Your goal:
Find all lines below containing the string "боткасы" and return them.

(The input Opens)

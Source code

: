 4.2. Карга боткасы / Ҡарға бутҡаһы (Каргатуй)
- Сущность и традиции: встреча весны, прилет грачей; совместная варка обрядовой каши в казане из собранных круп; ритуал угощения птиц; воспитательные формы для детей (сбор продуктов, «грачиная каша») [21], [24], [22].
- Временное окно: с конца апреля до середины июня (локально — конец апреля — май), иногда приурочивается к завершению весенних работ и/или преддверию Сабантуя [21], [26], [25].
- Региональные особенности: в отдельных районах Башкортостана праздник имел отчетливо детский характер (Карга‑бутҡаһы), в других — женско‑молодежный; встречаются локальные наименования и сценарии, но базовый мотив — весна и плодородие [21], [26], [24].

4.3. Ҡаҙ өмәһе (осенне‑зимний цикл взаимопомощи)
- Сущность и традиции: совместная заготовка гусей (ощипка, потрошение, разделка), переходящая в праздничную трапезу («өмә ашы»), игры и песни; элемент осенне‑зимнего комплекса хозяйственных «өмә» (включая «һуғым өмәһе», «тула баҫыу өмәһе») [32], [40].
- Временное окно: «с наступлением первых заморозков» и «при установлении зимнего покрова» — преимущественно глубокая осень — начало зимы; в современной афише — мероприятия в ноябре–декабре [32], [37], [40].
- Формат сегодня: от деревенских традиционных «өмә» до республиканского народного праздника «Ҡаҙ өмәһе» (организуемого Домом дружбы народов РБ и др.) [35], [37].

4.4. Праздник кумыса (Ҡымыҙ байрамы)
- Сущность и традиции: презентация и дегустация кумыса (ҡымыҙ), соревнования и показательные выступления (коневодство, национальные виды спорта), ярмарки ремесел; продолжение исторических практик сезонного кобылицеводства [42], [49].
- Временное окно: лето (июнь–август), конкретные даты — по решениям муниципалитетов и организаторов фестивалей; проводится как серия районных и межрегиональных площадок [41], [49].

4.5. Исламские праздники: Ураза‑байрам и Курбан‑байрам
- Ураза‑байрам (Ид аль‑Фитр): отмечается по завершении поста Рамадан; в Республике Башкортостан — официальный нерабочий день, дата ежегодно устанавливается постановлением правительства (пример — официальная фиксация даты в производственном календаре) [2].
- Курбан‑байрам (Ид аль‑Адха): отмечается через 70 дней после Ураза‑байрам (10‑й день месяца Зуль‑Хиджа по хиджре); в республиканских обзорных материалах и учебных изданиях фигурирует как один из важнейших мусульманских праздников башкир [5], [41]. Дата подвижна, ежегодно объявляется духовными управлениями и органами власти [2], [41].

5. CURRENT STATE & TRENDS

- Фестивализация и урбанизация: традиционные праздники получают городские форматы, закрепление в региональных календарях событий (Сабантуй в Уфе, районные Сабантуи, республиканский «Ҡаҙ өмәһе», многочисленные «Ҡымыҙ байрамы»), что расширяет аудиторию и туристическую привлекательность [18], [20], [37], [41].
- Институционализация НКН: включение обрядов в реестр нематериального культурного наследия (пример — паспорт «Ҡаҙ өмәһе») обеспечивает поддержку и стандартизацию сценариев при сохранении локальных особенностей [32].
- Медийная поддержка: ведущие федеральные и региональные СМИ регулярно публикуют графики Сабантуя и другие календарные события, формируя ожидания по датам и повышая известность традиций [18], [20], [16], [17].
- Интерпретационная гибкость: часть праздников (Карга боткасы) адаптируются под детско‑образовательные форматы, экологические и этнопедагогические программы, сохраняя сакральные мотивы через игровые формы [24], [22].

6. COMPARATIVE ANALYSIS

(The input Closes)
(The input Opens)

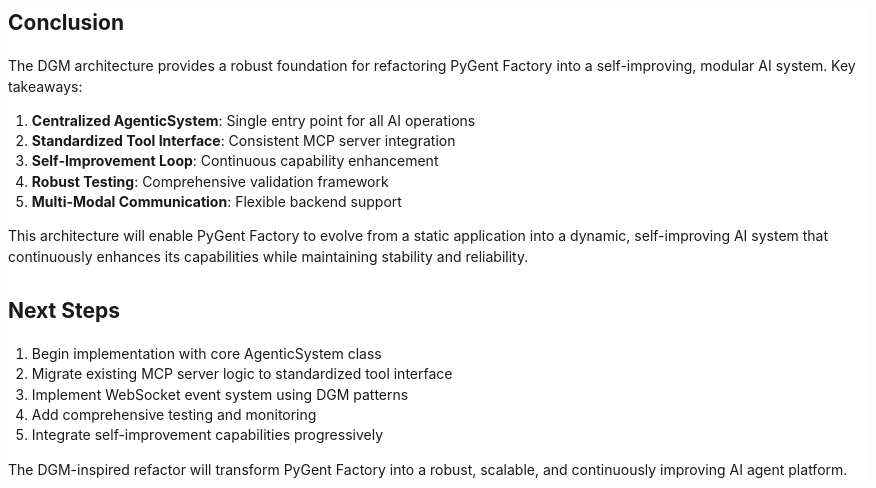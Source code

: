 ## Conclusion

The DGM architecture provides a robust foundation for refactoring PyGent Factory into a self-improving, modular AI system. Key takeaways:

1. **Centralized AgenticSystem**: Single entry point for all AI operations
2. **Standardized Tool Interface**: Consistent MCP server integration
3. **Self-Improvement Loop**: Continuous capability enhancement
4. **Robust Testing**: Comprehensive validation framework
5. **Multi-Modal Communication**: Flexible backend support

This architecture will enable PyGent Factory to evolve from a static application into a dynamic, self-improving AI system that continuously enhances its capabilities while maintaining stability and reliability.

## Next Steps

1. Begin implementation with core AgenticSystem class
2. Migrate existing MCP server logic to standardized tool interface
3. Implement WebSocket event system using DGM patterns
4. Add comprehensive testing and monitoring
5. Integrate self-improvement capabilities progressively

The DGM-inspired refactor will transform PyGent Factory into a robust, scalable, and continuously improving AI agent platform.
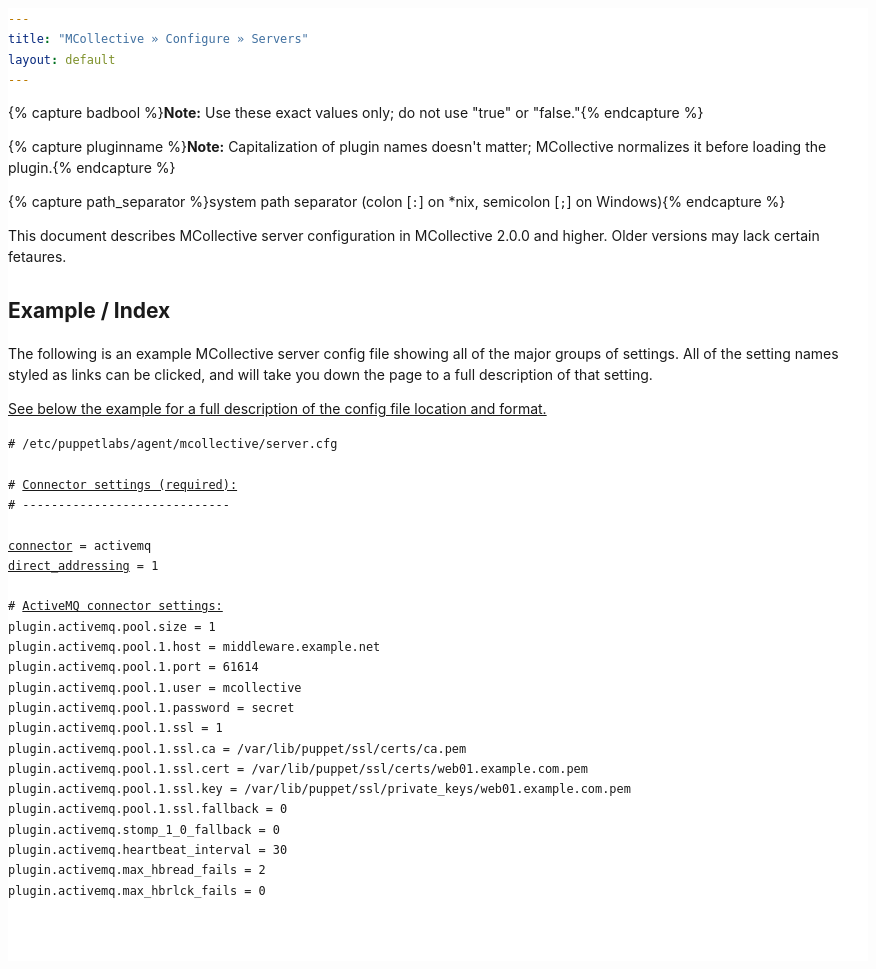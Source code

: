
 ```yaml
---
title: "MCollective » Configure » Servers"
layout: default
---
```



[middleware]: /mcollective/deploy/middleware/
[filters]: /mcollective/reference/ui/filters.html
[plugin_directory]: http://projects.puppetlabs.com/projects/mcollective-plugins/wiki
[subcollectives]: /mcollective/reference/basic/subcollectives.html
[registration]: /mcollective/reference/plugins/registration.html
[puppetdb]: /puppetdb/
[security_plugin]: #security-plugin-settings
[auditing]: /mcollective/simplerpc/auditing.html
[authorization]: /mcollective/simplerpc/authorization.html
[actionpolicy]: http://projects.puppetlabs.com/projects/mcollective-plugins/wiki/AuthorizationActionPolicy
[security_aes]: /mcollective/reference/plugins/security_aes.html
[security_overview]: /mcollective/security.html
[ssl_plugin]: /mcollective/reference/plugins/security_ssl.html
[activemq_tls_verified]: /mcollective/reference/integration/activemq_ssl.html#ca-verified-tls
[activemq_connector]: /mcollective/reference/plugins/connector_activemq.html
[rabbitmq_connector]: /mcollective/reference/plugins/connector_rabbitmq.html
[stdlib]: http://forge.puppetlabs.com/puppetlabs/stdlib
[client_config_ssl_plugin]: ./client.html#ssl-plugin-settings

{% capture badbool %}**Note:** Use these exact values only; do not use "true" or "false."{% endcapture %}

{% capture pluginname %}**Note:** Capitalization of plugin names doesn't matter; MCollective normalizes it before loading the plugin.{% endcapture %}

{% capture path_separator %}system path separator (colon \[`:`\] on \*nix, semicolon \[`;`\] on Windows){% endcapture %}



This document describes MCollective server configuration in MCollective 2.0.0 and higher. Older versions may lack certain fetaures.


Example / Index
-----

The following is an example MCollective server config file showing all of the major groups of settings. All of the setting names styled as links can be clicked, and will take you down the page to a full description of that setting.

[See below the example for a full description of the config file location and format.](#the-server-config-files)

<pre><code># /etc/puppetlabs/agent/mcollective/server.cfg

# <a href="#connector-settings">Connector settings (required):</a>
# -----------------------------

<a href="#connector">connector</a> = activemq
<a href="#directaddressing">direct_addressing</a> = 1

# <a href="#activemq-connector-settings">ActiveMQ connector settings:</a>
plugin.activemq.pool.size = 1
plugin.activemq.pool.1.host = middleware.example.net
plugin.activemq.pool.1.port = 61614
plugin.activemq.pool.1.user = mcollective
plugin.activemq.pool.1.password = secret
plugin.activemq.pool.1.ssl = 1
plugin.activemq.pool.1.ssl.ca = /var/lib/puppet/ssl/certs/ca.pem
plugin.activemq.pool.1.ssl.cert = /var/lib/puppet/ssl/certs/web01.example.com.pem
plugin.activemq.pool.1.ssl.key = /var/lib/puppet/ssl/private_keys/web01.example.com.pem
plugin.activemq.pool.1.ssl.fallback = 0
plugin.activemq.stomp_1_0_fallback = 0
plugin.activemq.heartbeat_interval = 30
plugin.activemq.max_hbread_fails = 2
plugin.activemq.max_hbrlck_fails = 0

(The input Closes)

Reply to the exercise:
: 4.2. Карга боткасы / Ҡарға бутҡаһы (Каргатуй)
- Интерпретационная гибкость: часть праздников (Карга боткасы) адаптируются под детско‑образовательные форматы, экологические и этнопедагогические программы, сохраняя сакральные мотивы через игровые формы [24], [22].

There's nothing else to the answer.